Rendered images with source text
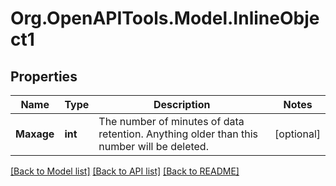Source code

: 
# Org.OpenAPITools.Model.InlineObject1

## Properties

Name | Type | Description | Notes
------------ | ------------- | ------------- | -------------
**Maxage** | **int** | The number of minutes of data retention. Anything older than this number will be deleted. | [optional] 

[[Back to Model list]](../README.md#documentation-for-models)
[[Back to API list]](../README.md#documentation-for-api-endpoints)
[[Back to README]](../README.md)

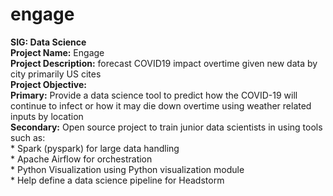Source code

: # engage
**SIG: Data Science**  
**Project Name:** Engage  
**Project Description:** forecast COVID19 impact overtime given new data by city primarily US cites  
**Project Objective:**  
  **Primary:** Provide a data science tool to predict how the COVID-19 will continue to infect or how it may die down overtime using weather related inputs by location  
  **Secondary:** Open source project to train junior data scientists in using tools such as:  
    * Spark (pyspark) for large data handling  
    * Apache Airflow for orchestration  
    * Python Visualization using Python visualization module  
    * Help define a data science pipeline for Headstorm  
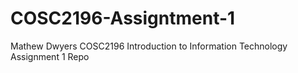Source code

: # COSC2196-Assigntment-1
Mathew Dwyers COSC2196 Introduction to Information Technology Assignment 1 Repo
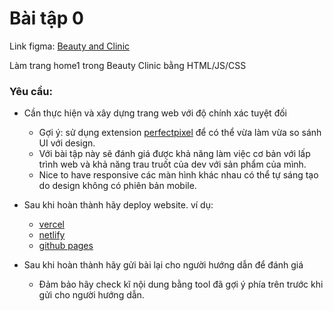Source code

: # Bài tập 0

Link figma: [Beauty and Clinic](https://www.figma.com/design/Ry2YV1BCuUR3m0xPZdqrGP/Beautice---Clinic-%26-Beauty-Consultation-Website-Design?node-id=513-2&node-type=canvas&t=vKCDwo3FlkNBcL8j-0)

Làm trang home1 trong Beauty Clinic bằng HTML/JS/CSS

### Yêu cầu: 
- Cần thực hiện và xây dựng trang web với độ chính xác tuyệt đối
    - Gợi ý: sử dụng extension [perfectpixel](https://www.welldonecode.com/perfectpixel/) để có thể vừa làm vừa so sánh UI với design. 
    - Với bài tập này sẽ đánh giá được khả năng làm việc cơ bản với lấp trình web và khả năng trau truốt của dev với sản phẩm của mình.
    - Nice to have responsive các màn hình khác nhau có thể tự sáng tạo do design không có phiên bản mobile.

- Sau khi hoàn thành hãy deploy website. ví dụ: 
    - [vercel](https://vercel.com/docs/deployments/overview)
    - [netlify](https://www.netlify.com/)
    - [github pages](https://docs.github.com/en/actions/deployment/about-deployments/deploying-with-github-actions)

- Sau khi hoàn thành hãy gửi bài lại cho người hướng dẫn để đánh giá
    - Đảm bảo hãy check kĩ nội dung bằng tool đã gợi ý phía trên trước khi gửi cho người hướng dẫn.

■ Exercise directions: Retype the records above exactly, leaving every picture out of your copy.

■ Problem solution:
Source code

: 
# Org.OpenAPITools.Model.InlineObject1

## Properties

Name | Type | Description | Notes
------------ | ------------- | ------------- | -------------
**Maxage** | **int** | The number of minutes of data retention. Anything older than this number will be deleted. | [optional] 

[[Back to Model list]](../README.md#documentation-for-models)
[[Back to API list]](../README.md#documentation-for-api-endpoints)
[[Back to README]](../README.md)

Source code

: # engage
**SIG: Data Science**  
**Project Name:** Engage  
**Project Description:** forecast COVID19 impact overtime given new data by city primarily US cites  
**Project Objective:**  
  **Primary:** Provide a data science tool to predict how the COVID-19 will continue to infect or how it may die down overtime using weather related inputs by location  
  **Secondary:** Open source project to train junior data scientists in using tools such as:  
    * Spark (pyspark) for large data handling  
    * Apache Airflow for orchestration  
    * Python Visualization using Python visualization module  
    * Help define a data science pipeline for Headstorm  
Source code

: # COSC2196-Assigntment-1
Mathew Dwyers COSC2196 Introduction to Information Technology Assignment 1 Repo
Source code

: # Bài tập 0

Link figma: [Beauty and Clinic](https://www.figma.com/design/Ry2YV1BCuUR3m0xPZdqrGP/Beautice---Clinic-%26-Beauty-Consultation-Website-Design?node-id=513-2&node-type=canvas&t=vKCDwo3FlkNBcL8j-0)

Làm trang home1 trong Beauty Clinic bằng HTML/JS/CSS

### Yêu cầu: 
- Cần thực hiện và xây dựng trang web với độ chính xác tuyệt đối
    - Gợi ý: sử dụng extension [perfectpixel](https://www.welldonecode.com/perfectpixel/) để có thể vừa làm vừa so sánh UI với design. 
    - Với bài tập này sẽ đánh giá được khả năng làm việc cơ bản với lấp trình web và khả năng trau truốt của dev với sản phẩm của mình.
    - Nice to have responsive các màn hình khác nhau có thể tự sáng tạo do design không có phiên bản mobile.

- Sau khi hoàn thành hãy deploy website. ví dụ: 
    - [vercel](https://vercel.com/docs/deployments/overview)
    - [netlify](https://www.netlify.com/)
    - [github pages](https://docs.github.com/en/actions/deployment/about-deployments/deploying-with-github-actions)

- Sau khi hoàn thành hãy gửi bài lại cho người hướng dẫn để đánh giá
    - Đảm bảo hãy check kĩ nội dung bằng tool đã gợi ý phía trên trước khi gửi cho người hướng dẫn.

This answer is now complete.